## [Exercise description]
Write out, word for word, the part of the listing below that opens with the line containing "WEIXIN_ENCRYPT_MODE = 'safe'" and closes with the line containing "上面说的外面的网站如果你的服务仅仅是这个服务号(所有用户所有功能仅为", keeping both of those lines and adding no others.
**** Data listing
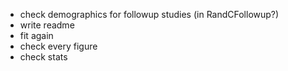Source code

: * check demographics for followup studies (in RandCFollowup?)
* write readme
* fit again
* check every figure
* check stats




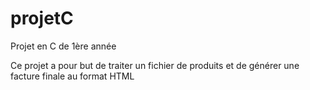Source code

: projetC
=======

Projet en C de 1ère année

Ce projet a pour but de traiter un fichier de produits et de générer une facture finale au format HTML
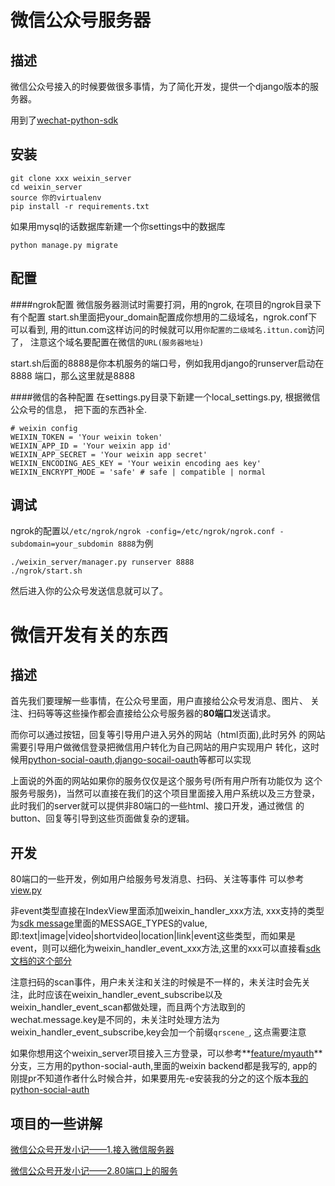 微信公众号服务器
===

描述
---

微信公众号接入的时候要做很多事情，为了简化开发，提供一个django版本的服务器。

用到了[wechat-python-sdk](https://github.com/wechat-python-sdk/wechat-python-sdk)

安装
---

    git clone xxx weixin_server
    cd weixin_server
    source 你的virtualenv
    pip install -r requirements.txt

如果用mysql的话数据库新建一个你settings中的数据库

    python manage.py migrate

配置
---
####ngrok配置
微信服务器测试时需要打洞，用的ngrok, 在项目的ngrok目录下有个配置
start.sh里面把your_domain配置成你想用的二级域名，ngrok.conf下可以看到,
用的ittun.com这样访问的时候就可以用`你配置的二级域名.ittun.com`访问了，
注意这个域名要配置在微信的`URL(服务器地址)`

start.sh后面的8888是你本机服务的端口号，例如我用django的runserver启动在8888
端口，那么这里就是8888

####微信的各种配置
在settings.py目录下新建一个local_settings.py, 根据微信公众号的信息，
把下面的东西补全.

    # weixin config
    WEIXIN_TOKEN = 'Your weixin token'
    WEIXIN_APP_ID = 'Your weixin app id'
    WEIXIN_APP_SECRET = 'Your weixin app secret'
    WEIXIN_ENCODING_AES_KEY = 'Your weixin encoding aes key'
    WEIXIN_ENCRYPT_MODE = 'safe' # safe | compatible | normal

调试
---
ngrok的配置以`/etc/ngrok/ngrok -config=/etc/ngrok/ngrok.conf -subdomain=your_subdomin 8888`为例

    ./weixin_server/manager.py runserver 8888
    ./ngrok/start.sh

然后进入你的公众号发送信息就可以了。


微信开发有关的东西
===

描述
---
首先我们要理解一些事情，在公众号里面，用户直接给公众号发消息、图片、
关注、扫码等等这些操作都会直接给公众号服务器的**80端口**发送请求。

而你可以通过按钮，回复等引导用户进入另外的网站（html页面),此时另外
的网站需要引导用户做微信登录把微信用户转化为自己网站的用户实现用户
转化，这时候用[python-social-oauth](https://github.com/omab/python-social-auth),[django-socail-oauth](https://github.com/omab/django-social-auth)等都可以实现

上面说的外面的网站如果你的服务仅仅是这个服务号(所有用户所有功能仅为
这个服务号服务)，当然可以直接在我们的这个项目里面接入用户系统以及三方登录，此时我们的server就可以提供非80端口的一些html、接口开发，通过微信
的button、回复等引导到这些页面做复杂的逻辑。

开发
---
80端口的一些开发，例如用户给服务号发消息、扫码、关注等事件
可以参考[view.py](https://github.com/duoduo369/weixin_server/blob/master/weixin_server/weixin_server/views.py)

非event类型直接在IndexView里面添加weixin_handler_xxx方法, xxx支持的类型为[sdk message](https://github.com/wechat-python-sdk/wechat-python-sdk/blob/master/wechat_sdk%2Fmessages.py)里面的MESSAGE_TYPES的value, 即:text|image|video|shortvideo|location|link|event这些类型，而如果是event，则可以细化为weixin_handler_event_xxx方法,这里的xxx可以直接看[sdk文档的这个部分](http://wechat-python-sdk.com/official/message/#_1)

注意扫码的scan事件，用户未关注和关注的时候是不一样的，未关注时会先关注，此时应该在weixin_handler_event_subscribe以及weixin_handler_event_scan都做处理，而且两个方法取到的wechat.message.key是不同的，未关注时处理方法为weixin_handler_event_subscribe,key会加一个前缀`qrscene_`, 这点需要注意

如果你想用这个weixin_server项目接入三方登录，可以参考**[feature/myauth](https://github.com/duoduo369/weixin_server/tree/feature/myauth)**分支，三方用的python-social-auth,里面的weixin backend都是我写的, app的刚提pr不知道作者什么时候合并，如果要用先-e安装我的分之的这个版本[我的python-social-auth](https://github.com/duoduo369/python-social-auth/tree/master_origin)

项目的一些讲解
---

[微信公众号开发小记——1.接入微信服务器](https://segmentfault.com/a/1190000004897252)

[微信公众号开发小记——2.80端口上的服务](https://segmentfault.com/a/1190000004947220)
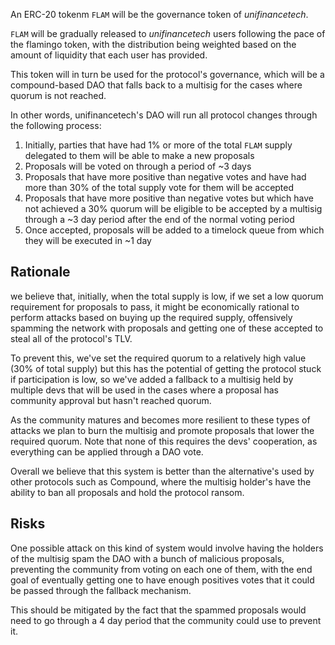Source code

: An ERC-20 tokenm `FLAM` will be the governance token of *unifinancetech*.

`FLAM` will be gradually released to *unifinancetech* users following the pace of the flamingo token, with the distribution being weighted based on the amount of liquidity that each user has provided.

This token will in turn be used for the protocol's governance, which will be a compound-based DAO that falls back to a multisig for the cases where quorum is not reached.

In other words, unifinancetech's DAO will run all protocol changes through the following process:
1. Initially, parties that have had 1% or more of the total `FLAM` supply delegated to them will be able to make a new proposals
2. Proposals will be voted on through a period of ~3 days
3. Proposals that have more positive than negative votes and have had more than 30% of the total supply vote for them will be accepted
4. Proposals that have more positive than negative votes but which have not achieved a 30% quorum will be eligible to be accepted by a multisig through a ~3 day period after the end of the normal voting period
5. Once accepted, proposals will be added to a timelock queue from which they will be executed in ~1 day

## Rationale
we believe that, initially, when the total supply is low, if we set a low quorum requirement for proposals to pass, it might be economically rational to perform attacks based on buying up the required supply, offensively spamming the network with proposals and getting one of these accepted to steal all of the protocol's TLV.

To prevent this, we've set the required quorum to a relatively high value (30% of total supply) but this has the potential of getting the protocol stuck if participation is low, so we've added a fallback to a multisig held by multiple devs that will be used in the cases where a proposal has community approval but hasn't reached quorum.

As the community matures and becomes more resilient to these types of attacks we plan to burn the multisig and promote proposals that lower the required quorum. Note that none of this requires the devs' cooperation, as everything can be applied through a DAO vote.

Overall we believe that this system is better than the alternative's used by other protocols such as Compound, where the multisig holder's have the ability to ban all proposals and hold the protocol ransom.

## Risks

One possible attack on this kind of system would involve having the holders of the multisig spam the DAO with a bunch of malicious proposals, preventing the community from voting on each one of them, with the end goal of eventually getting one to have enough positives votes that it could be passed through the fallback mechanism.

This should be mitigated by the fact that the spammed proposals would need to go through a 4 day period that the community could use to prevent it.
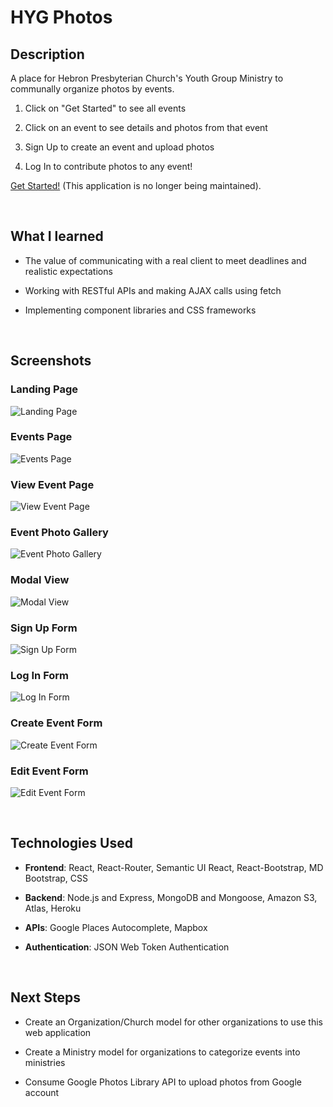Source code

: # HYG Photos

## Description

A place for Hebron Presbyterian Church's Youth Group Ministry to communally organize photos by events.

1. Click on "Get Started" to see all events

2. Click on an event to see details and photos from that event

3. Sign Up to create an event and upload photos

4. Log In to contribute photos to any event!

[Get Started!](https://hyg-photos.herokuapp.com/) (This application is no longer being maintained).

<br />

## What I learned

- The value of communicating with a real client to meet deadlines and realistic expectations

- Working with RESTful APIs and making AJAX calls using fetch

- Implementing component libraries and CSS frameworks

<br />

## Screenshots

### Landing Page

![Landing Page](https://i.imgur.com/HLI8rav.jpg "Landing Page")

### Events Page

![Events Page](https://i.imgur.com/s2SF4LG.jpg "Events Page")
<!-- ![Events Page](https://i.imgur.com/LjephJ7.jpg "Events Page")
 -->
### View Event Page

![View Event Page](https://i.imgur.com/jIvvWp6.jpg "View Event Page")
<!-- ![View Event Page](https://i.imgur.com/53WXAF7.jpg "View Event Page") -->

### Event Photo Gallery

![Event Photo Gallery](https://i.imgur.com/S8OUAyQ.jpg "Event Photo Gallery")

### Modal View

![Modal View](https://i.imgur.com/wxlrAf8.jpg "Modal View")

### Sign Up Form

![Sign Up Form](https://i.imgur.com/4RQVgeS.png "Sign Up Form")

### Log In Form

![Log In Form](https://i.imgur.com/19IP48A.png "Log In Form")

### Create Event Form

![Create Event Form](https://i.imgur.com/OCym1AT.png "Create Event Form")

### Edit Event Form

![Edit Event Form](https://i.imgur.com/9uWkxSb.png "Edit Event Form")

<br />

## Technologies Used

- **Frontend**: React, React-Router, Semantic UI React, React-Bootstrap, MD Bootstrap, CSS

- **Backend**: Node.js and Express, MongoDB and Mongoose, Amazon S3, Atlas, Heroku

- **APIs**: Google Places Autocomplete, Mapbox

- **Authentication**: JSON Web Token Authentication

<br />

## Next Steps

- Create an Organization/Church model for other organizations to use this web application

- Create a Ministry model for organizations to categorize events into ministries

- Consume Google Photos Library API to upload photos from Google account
********
**** Data listing
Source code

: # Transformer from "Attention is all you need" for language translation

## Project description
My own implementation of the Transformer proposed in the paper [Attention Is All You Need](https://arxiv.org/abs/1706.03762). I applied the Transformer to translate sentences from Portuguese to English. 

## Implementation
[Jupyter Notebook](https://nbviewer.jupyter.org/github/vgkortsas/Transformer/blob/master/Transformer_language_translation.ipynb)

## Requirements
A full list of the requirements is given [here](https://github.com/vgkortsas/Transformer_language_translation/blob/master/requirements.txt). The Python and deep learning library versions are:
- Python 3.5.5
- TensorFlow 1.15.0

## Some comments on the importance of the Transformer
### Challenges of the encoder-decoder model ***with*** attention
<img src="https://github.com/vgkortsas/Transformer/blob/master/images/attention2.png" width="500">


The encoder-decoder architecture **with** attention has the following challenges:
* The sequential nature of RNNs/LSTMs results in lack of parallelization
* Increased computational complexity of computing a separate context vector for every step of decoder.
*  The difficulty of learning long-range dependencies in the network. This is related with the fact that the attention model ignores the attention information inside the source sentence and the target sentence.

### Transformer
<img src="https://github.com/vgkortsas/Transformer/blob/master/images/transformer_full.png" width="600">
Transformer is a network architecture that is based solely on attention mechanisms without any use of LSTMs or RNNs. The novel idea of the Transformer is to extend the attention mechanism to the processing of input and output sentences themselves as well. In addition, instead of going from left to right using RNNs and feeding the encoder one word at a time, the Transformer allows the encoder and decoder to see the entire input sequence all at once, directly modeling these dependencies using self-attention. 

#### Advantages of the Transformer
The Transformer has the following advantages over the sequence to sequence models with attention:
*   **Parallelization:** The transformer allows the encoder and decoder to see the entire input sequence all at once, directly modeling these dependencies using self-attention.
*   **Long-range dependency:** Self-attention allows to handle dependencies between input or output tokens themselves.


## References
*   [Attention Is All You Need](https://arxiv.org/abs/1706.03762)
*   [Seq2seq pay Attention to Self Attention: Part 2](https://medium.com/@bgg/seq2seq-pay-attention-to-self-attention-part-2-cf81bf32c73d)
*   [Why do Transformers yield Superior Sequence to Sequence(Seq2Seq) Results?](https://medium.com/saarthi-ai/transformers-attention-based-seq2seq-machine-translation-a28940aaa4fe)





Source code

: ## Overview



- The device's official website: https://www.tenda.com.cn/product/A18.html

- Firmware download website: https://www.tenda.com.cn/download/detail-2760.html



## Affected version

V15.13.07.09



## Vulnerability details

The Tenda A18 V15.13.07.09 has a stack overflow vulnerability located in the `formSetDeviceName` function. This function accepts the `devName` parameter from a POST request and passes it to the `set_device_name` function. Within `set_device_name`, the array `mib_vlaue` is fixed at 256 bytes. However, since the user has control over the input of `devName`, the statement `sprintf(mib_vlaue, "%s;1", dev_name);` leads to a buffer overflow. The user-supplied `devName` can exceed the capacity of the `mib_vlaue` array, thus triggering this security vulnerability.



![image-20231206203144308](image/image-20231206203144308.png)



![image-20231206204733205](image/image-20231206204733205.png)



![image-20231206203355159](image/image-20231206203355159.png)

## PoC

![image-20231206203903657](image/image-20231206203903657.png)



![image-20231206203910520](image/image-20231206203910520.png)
********
## [Solution for this task]
    WEIXIN_ENCRYPT_MODE = 'safe' # safe | compatible | normal

调试
---
ngrok的配置以`/etc/ngrok/ngrok -config=/etc/ngrok/ngrok.conf -subdomain=your_subdomin 8888`为例

    ./weixin_server/manager.py runserver 8888
    ./ngrok/start.sh

然后进入你的公众号发送信息就可以了。


微信开发有关的东西
===

描述
---
首先我们要理解一些事情，在公众号里面，用户直接给公众号发消息、图片、
关注、扫码等等这些操作都会直接给公众号服务器的**80端口**发送请求。

而你可以通过按钮，回复等引导用户进入另外的网站（html页面),此时另外
的网站需要引导用户做微信登录把微信用户转化为自己网站的用户实现用户
转化，这时候用[python-social-oauth](https://github.com/omab/python-social-auth),[django-socail-oauth](https://github.com/omab/django-social-auth)等都可以实现

上面说的外面的网站如果你的服务仅仅是这个服务号(所有用户所有功能仅为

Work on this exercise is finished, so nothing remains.